MOONEY, P.J., and SIMON, J., concur.

. All statutory references are to RSMo. (1994), unless otherwise indicated.

. At this time, Father was in prison in Kansas. He was released in October 1992.

. Although the trial court ordered protective custodj' on May 20, 1992, the children could not be located until June 10 because Mother attempted to hide the children from the DFS. The children were found in a relative’s car, with all of their possessions, preparing to cross the state line.

. Mother worked at a Wal-Mart.

. The mobile home was set up on land that Mother owned. The mobile home measured 12 feet by 48 feet.

. One driver stopped to take the children home.
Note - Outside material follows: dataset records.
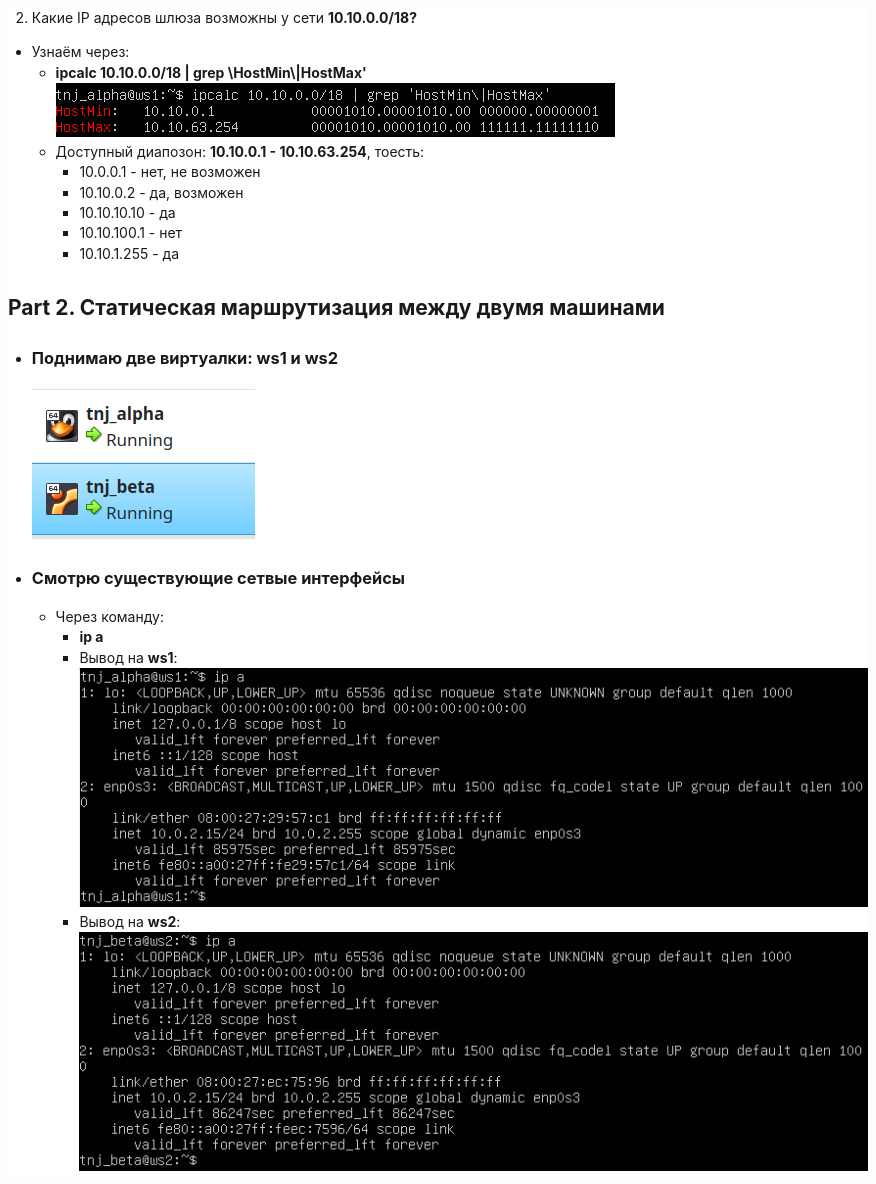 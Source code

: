 2) Какие IP адресов шлюза возможны у сети **10.10.0.0/18?**

- Узнаём через:
    - **ipcalc 10.10.0.0/18 | grep \HostMin\\|HostMax'** \
        ![p1 10.10](./pics/p16.png)
    - Доступный диапозон: **10.10.0.1 - 10.10.63.254**, тоесть:
        - 10.0.0.1 - нет, не возможен
        - 10.10.0.2 - да, возможен
        - 10.10.10.10 - да 
        - 10.10.100.1 - нет
        - 10.10.1.255 - да

## Part 2. Статическая маршрутизация между двумя машинами
- ### Поднимаю две виртуалки: **ws1 и ws2** 
    ![two vm](./pics/p17.png)

- ### Смотрю существующие сетвые интерфейсы
    - Через команду:
        - **ip a**
        - Вывод на **ws1**: \
        ![ip a screen ws1](./pics/p18.png)
        - Вывод на **ws2**: \
        ![ip a screen ws2](./pics/p19.png)
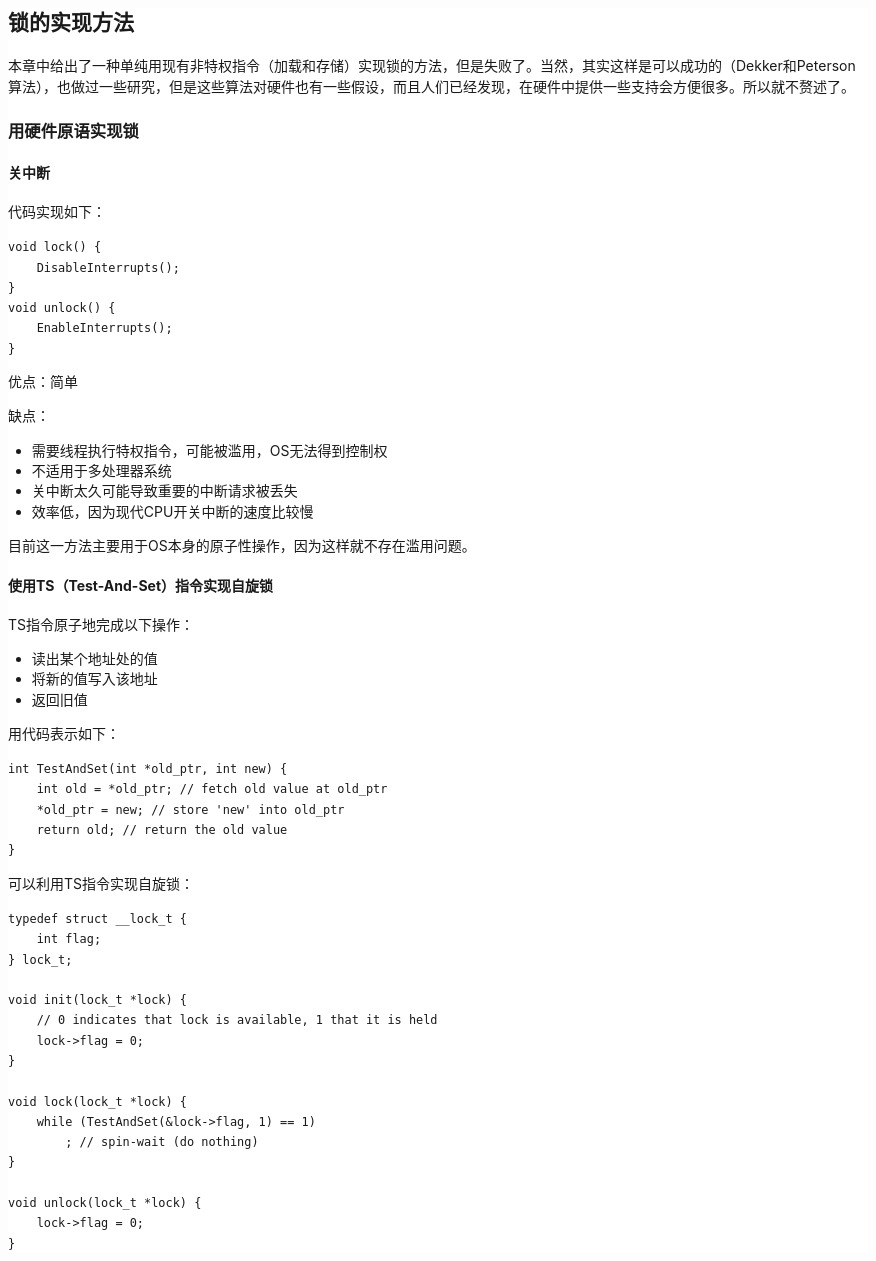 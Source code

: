 ## 锁的实现方法
本章中给出了一种单纯用现有非特权指令（加载和存储）实现锁的方法，但是失败了。当然，其实这样是可以成功的（Dekker和Peterson算法），也做过一些研究，但是这些算法对硬件也有一些假设，而且人们已经发现，在硬件中提供一些支持会方便很多。所以就不赘述了。

### 用硬件原语实现锁
#### 关中断
代码实现如下：
```
void lock() {
	DisableInterrupts();
}
void unlock() {
	EnableInterrupts();
}
```

优点：简单

缺点：
* 需要线程执行特权指令，可能被滥用，OS无法得到控制权
* 不适用于多处理器系统
* 关中断太久可能导致重要的中断请求被丢失
* 效率低，因为现代CPU开关中断的速度比较慢

目前这一方法主要用于OS本身的原子性操作，因为这样就不存在滥用问题。

#### 使用TS（Test-And-Set）指令实现自旋锁
TS指令原子地完成以下操作：
* 读出某个地址处的值
* 将新的值写入该地址
* 返回旧值

用代码表示如下：
```
int TestAndSet(int *old_ptr, int new) {
    int old = *old_ptr; // fetch old value at old_ptr
    *old_ptr = new; // store 'new' into old_ptr
    return old; // return the old value
}
```

可以利用TS指令实现自旋锁：
```
typedef struct __lock_t {
    int flag;
} lock_t;

void init(lock_t *lock) {
    // 0 indicates that lock is available, 1 that it is held
    lock->flag = 0;
}

void lock(lock_t *lock) {
    while (TestAndSet(&lock->flag, 1) == 1)
        ; // spin-wait (do nothing)
}

void unlock(lock_t *lock) {
    lock->flag = 0;
}
```

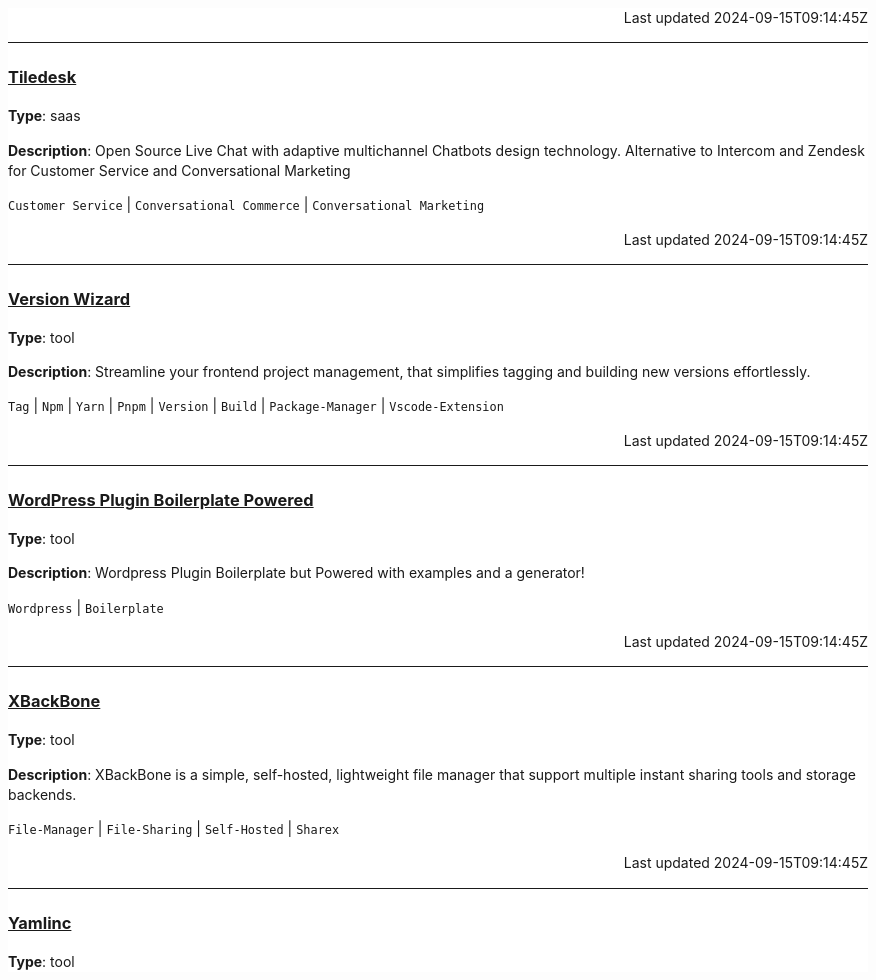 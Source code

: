 <p align='right'>Last updated 2024-09-15T09:14:45Z</p>

***

### [Tiledesk](/opensources/tiledesk)

**Type**: saas

**Description**: Open Source Live Chat with adaptive multichannel Chatbots design technology. Alternative to Intercom and Zendesk for Customer Service and Conversational Marketing

`Customer Service` | `Conversational Commerce` | `Conversational Marketing`

<p align='right'>Last updated 2024-09-15T09:14:45Z</p>

***

### [Version Wizard](/opensources/version-wizard)

**Type**: tool

**Description**: Streamline your frontend project management, that simplifies tagging and building new versions effortlessly.

`Tag` | `Npm` | `Yarn` | `Pnpm` | `Version` | `Build` | `Package-Manager` | `Vscode-Extension`

<p align='right'>Last updated 2024-09-15T09:14:45Z</p>

***

### [WordPress Plugin Boilerplate Powered](/opensources/wordpress-plugin-boilerplate-powered)

**Type**: tool

**Description**: Wordpress Plugin Boilerplate but Powered with examples and a generator!

`Wordpress` | `Boilerplate`

<p align='right'>Last updated 2024-09-15T09:14:45Z</p>

***

### [XBackBone](/opensources/xbackbone)

**Type**: tool

**Description**: XBackBone is a simple, self-hosted, lightweight file manager that support multiple instant sharing tools and storage backends.

`File-Manager` | `File-Sharing` | `Self-Hosted` | `Sharex`

<p align='right'>Last updated 2024-09-15T09:14:45Z</p>

***

### [Yamlinc](/opensources/yamlinc)

**Type**: tool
. In total, the Petition hearing was four days. The first two days were June 29 and 30, 1999, and the last two days were August 17 and 18, 1999. Father testified on June 30. Father did not attend the last two days of the hearing because he was in Kansas from July 1999 to October 1999 to tend to juvenile matters related to his child with another woman.
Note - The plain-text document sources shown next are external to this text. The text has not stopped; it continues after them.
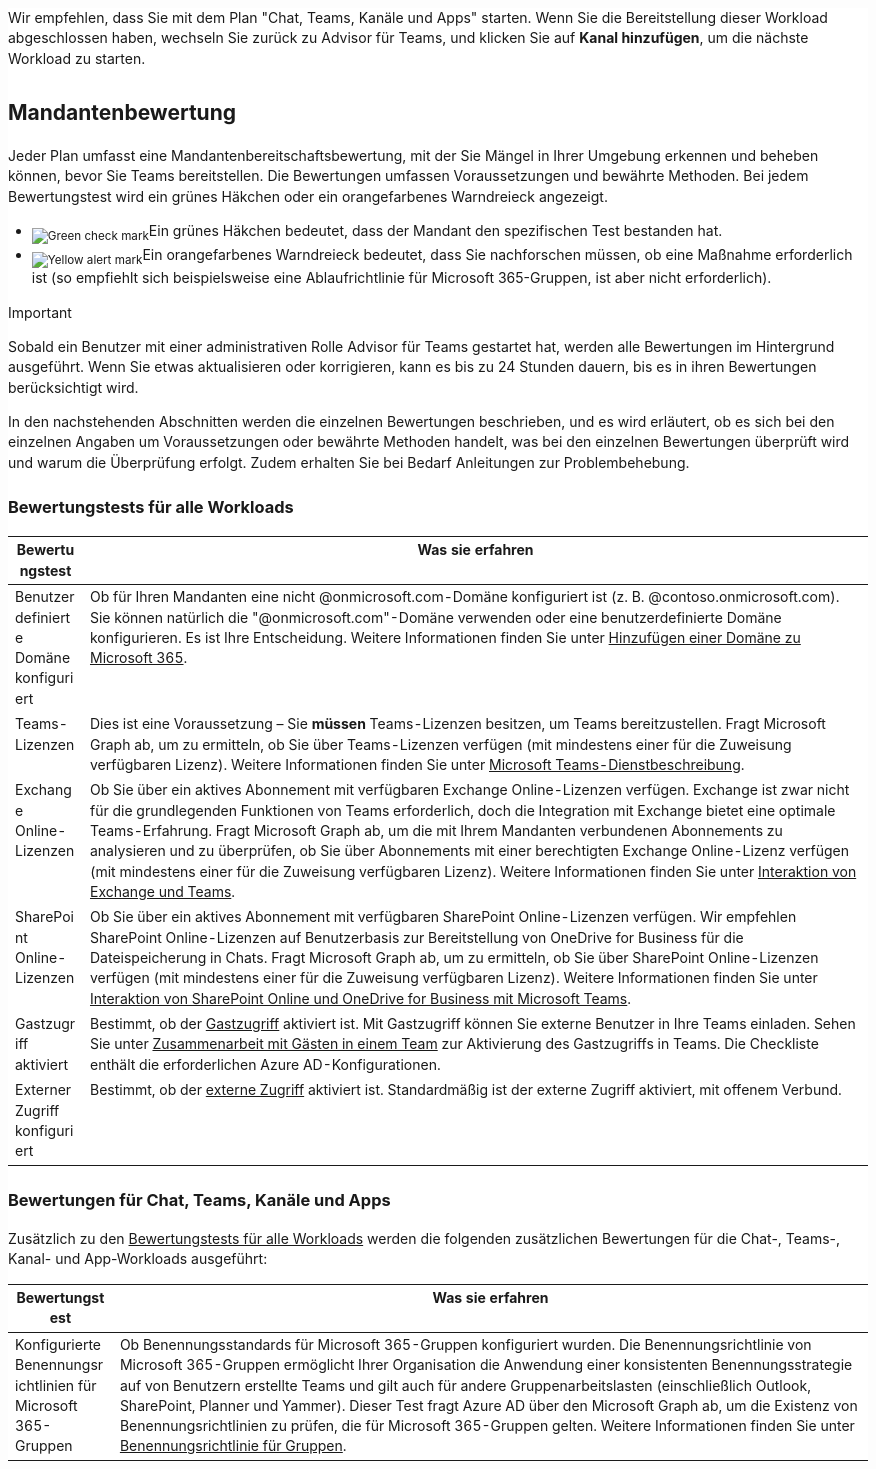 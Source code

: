 Wir empfehlen, dass Sie mit dem Plan "Chat, Teams, Kanäle und Apps" starten. Wenn Sie die Bereitstellung dieser Workload abgeschlossen haben, wechseln Sie zurück zu Advisor für Teams, und klicken Sie auf **Kanal hinzufügen**, um die nächste Workload zu starten.

## <a name="tenant-assessment"></a>Mandantenbewertung

Jeder Plan umfasst eine Mandantenbereitschaftsbewertung, mit der Sie Mängel in Ihrer Umgebung erkennen und beheben können, bevor Sie Teams bereitstellen. Die Bewertungen umfassen Voraussetzungen und bewährte Methoden. Bei jedem Bewertungstest wird ein grünes Häkchen oder ein orangefarbenes Warndreieck angezeigt.

- <sub><img src="media/use-advisor-teams-roll-out-image2.png" alt="Green check mark"/></img></sub>Ein grünes Häkchen bedeutet, dass der Mandant den spezifischen Test bestanden hat.
- <sub><img src="media/use-advisor-teams-roll-out-image1.png" alt="Yellow alert mark"/></img></sub>Ein orangefarbenes Warndreieck bedeutet, dass Sie nachforschen müssen, ob eine Maßnahme erforderlich ist (so empfiehlt sich beispielsweise eine Ablaufrichtlinie für Microsoft 365-Gruppen, ist aber nicht erforderlich).

> [!IMPORTANT]
> Sobald ein Benutzer mit einer administrativen Rolle Advisor für Teams gestartet hat, werden alle Bewertungen im Hintergrund ausgeführt. Wenn Sie etwas aktualisieren oder korrigieren, kann es bis zu 24 Stunden dauern, bis es in ihren Bewertungen berücksichtigt wird.

In den nachstehenden Abschnitten werden die einzelnen Bewertungen beschrieben, und es wird erläutert, ob es sich bei den einzelnen Angaben um Voraussetzungen oder bewährte Methoden handelt, was bei den einzelnen Bewertungen überprüft wird und warum die Überprüfung erfolgt. Zudem erhalten Sie bei Bedarf Anleitungen zur Problembehebung.

### <a name="assessment-tests-for-all-workloads"></a>Bewertungstests für alle Workloads

|Bewertungstest  |Was sie erfahren  |
|---------|---------|
|Benutzerdefinierte Domäne konfiguriert     |Ob für Ihren Mandanten eine nicht @onmicrosoft.com-Domäne konfiguriert ist (z. B. @contoso.onmicrosoft.com). Sie können natürlich die "@onmicrosoft.com"-Domäne verwenden oder eine benutzerdefinierte Domäne konfigurieren. Es ist Ihre Entscheidung. Weitere Informationen finden Sie unter [Hinzufügen einer Domäne zu Microsoft 365](https://docs.microsoft.com/microsoft-365/admin/setup/add-domain). |
|Teams-Lizenzen     |Dies ist eine Voraussetzung – Sie **müssen** Teams-Lizenzen besitzen, um Teams bereitzustellen. Fragt Microsoft Graph ab, um zu ermitteln, ob Sie über Teams-Lizenzen verfügen (mit mindestens einer für die Zuweisung verfügbaren Lizenz). Weitere Informationen finden Sie unter [Microsoft Teams-Dienstbeschreibung](https://docs.microsoft.com/office365/servicedescriptions/teams-service-description).    |
|Exchange Online-Lizenzen     |Ob Sie über ein aktives Abonnement mit verfügbaren Exchange Online-Lizenzen verfügen. Exchange ist zwar nicht für die grundlegenden Funktionen von Teams erforderlich, doch die Integration mit Exchange bietet eine optimale Teams-Erfahrung. Fragt Microsoft Graph ab, um die mit Ihrem Mandanten verbundenen Abonnements zu analysieren und zu überprüfen, ob Sie über Abonnements mit einer berechtigten Exchange Online-Lizenz verfügen (mit mindestens einer für die Zuweisung verfügbaren Lizenz). Weitere Informationen finden Sie unter [Interaktion von Exchange und Teams](exchange-teams-interact.md).    |
|SharePoint Online-Lizenzen     |Ob Sie über ein aktives Abonnement mit verfügbaren SharePoint Online-Lizenzen verfügen. Wir empfehlen SharePoint Online-Lizenzen auf Benutzerbasis zur Bereitstellung von OneDrive for Business für die Dateispeicherung in Chats. Fragt Microsoft Graph ab, um zu ermitteln, ob Sie über SharePoint Online-Lizenzen verfügen (mit mindestens einer für die Zuweisung verfügbaren Lizenz). Weitere Informationen finden Sie unter [Interaktion von SharePoint Online und OneDrive for Business mit Microsoft Teams](https://docs.microsoft.com/microsoftteams/sharepoint-onedrive-interact).    |
|Gastzugriff aktiviert     |Bestimmt, ob der [Gastzugriff](guest-access.md) aktiviert ist. Mit Gastzugriff können Sie externe Benutzer in Ihre Teams einladen. Sehen Sie unter [Zusammenarbeit mit Gästen in einem Team](https://docs.microsoft.com/microsoft-365/solutions/collaborate-as-team) zur Aktivierung des Gastzugriffs in Teams. Die Checkliste enthält die erforderlichen Azure AD-Konfigurationen. |
|Externer Zugriff konfiguriert     |Bestimmt, ob der [externe Zugriff](manage-external-access.md) aktiviert ist. Standardmäßig ist der externe Zugriff aktiviert, mit offenem Verbund. |

### <a name="assessments-for-chat-teams-channels-and-apps"></a>Bewertungen für Chat, Teams, Kanäle und Apps

Zusätzlich zu den [Bewertungstests für alle Workloads](#assessment-tests-for-all-workloads) werden die folgenden zusätzlichen Bewertungen für die Chat-, Teams-, Kanal- und App-Workloads ausgeführt:

|Bewertungstest  |Was sie erfahren  |
|---------|---------|
|Konfigurierte Benennungsrichtlinien für Microsoft 365-Gruppen     |Ob Benennungsstandards für Microsoft 365-Gruppen konfiguriert wurden. Die Benennungsrichtlinie von Microsoft 365-Gruppen ermöglicht Ihrer Organisation die Anwendung einer konsistenten Benennungsstrategie auf von Benutzern erstellte Teams und gilt auch für andere Gruppenarbeitslasten (einschließlich Outlook, SharePoint, Planner und Yammer). Dieser Test fragt Azure AD über den Microsoft Graph ab, um die Existenz von Benennungsrichtlinien zu prüfen, die für Microsoft 365-Gruppen gelten. Weitere Informationen finden Sie unter [Benennungsrichtlinie für Gruppen](https://docs.microsoft.com/microsoft-365/admin/create-groups/groups-naming-policy).    |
. Mother testified on August 17 and 18, 1999.

. Mother testified that, when she had a refrigerator ran by propane in the mobile home, she would store meat in a chest freezer located at a neighbor’s house and then transfer the meat to a cooler to thaw before cooking it.

.Section 211.444 addresses termination of parental rights upon consent of a parent. The trial court judgment terminating the parental rights of Father and Mother was under Section 211.447. For our analysis, we assume Father meant to argue under the latter section.

. Father also argues that this "statutory scheme” violates his and Mother's right to due process and equal protection under the laws.

. Father raised this issue during discussion on Mother's oral motion to disqualify the judge, in which Father joined.

. A disposition hearing was held on December 13, 1999. At the close of the hearing, the trial court stated "prepare an order and judgment of disposition, which indicates that the child remains in jurisdiction of the Court, having previously found that there was jurisdiction, and that the child remain in alternative care, that the [DFS] be ordered to make no efforts toward reunification, and third, that the juvenile office be instructed to file a petition to terminate parental rights.” On January 28, 2000, the docket sheet indicates "Order and Judgment of Disposition entered," however the entry is not signed or initialed by a judge. Additionally, Father’s notice of appeal was filed on November 30, 1999. The finality of a judgment for the purpose of appeal is determined by the situation as it exists in the trial court at the time the appeal is sought. Johnson v. Great Heritage Life Ins. Co., 490 S.W.2d 686, 689 (Mo.App. 1973).

.The files subpoenaed relate to a case in which a woman whom had been subject to some DFS intervention or monitoring had gained custody of her children, went home that night, and killed the children and herself. The timing of the case possibly coincided with the return of the children to Father and Mother. At the Petition hearing, counsel for Mother argued that the file may contain evidence of the DFS's motivation and reason for pursuing Father and Mother at that phase of the case.

. In her brief, Mother identifies the theory of her case as: “the State’s action in removing and keeping [her] children was a nearly classic portrayal of how destructive the nature of bureaucracy, and its power, can be, in an attempt to point out to the Court, just who suffers when its powers go unchecked. But it lacked a motive....”

. Mother’s counsel also stated "I have no doubt that there is no explicit mention of the names of [those involved in this case]” in the subpoenaed file.